High Schools, Municipalities Look for Corporate Sponsors

Local sports and recreation programs are relying more on corporate sponsorships these days.

SIGN OF THE TIMES While in-kind donations have long been commonplace in local athletic and recreation settings, full-on corporate sponsorships are becoming increasingly popular.SIGN OF THE TIMES While in-kind donations have long been commonplace in local athletic and recreation settings, full-on corporate sponsorships are becoming increasingly popular.

Mike DiMauro abhors corporate sponsorship. "I hate 'Citi Field' and 'Quicken Loans Arena' and 'Staples Center,'" the sports columnist for New London, Conn.'s newspaper The Day recently wrote. "But my opinion doesn't count. Neither does yours. Or anyone else's. There is no choice."

DiMauro went on to advocate corporate sponsorship to help save freshman sports at nearby Waterford High School, as four sports were on the chopping block as the district dealt with a $1 million increase in health insurance costs. Soon after, the school board agreed to find more than $28,000 in corporate money to save freshman girls' and boys' basketball, softball and baseball.

Corporate sponsorship of facilities and programs at both the high school and municipal levels is nothing new. But as budgets continue to shrink, some administrators are abandoning previously sacred policies against selling signage and naming rights by taking steps that even a few years ago would have been considered unthinkable. Today, as DiMauro says, they simply see no other choice.

Municipal leaders in Natick, Mass., a town of 32,000 people that is facing a $2.6 million deficit next fiscal year, are so desperate for income that they've sought help from IEG LLC, a Chicago-based firm whose client base includes such major players as the NFL, UNICEF and Subway. They hope to emerge with a strategy for putting price tags on everything from sports fields and a proposed community center gymnasium to public garden maintenance and the distribution of pick-up bags for pet waste. "We're taking a creative approach to this," Natick selectman Joshua Ostroff told The Boston Globe.

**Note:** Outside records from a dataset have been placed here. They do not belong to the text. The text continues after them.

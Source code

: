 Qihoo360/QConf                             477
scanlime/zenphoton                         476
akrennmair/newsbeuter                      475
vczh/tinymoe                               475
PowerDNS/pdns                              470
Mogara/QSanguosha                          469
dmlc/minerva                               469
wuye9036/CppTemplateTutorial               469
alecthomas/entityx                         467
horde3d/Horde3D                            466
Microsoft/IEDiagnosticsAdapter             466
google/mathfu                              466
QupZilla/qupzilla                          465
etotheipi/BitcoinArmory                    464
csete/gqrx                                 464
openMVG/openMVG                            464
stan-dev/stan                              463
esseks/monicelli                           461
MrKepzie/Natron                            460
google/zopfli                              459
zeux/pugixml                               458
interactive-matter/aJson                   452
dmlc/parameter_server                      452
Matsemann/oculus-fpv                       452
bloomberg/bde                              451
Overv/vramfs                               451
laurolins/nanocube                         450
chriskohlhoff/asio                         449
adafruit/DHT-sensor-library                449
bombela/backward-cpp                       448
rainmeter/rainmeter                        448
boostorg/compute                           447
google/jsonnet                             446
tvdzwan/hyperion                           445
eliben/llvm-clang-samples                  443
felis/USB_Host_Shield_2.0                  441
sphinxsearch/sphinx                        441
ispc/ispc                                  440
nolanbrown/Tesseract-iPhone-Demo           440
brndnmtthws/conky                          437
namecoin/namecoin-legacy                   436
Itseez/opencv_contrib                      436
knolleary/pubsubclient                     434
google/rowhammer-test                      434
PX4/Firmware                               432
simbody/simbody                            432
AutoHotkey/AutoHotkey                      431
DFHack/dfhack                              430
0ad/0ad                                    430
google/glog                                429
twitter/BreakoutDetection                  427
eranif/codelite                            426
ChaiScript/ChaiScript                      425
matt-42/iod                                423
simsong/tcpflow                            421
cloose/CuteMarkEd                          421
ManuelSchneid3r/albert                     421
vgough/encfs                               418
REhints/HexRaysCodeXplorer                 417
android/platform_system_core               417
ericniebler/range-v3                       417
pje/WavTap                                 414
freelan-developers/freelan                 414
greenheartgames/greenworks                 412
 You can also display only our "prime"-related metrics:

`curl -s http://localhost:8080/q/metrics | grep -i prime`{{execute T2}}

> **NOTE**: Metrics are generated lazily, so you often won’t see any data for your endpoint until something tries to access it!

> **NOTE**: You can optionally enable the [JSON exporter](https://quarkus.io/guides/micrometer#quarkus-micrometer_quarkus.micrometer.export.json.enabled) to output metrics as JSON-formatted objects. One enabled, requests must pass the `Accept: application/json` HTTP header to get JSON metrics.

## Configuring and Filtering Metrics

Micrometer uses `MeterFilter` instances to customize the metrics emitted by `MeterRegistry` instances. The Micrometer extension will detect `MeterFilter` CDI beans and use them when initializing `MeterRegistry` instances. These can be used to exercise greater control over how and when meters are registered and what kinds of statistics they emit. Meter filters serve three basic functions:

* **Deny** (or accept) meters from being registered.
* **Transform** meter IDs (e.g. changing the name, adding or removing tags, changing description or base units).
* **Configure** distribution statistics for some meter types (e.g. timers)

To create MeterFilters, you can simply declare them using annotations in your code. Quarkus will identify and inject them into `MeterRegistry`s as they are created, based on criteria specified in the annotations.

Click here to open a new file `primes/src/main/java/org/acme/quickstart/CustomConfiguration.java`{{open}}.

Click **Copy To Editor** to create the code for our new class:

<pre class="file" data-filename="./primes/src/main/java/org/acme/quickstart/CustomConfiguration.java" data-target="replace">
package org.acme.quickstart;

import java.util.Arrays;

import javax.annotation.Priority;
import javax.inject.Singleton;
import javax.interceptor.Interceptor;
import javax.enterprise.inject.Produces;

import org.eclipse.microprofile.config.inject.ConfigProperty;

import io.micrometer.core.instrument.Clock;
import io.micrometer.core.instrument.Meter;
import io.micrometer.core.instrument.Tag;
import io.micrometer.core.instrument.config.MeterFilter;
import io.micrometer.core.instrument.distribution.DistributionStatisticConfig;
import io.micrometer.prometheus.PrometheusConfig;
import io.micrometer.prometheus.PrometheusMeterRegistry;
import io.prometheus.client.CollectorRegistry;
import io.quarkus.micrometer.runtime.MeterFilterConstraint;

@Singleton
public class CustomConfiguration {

So are other communities, according to IEG, which reports an increase in the number of towns and cities it has helped engage in "municipal marketing." The good news is that sponsorship spending by North American companies is expected to grow 3.4 percent in 2010 - to $17.08 billion, according to the company's IEG Sponsorship Report. Last year's drop of 0.6 percent marked the first time that less money was spent on sponsorships than in the previous year. "Those unprecedented numbers reflect a marketplace that never recovered from the economy's freefall toward the end of 2008," says William Chipps, the publication's senior editor.

The City of San Diego's Corporate Sponsorship Program has become a national model of municipal marketing, generating $16 million in revenue and enhancements since 1999. Cardiac Science, a developer of cardiology products and services, has been the city's "Automated External Defibrillator Partner" since 2001. The revenue from that partnership operates and sustains San Diego Project Heart Beat, the city's Public Access Defibrillation (PAD) Program, which strives to improve the survivability of sudden cardiac arrest victims by making AEDs as accessible as fire extinguishers in city and county facilities, healthcare facilities, schools, businesses and tourist attractions. According to Cardiac Science representatives, San Diego Project Heart Beat has deployed more than 4,800 AED units, which have helped save at least 65 lives.

Meanwhile, in New York, where the state parks office has recommended closing 41 of 178 parks and reducing services at 23 others, Suffolk County Executive Steve Levy has proposed temporary corporate sponsorships as a quick fix. If some or even all state park operations were privatized, he says, those businesses could oversee the cost of running the parks in exchange for being identified as sponsors. "We're willing to talk to anybody," Eileen Larrabee, spokeswoman for the state's Office of Parks, Recreation and Historic Preservation, recently told ABC-TV affiliate WSYR. "If there was a demonstrated interest by any entity that through a donation would keep these facilities open to the public, we would certainly pursue it."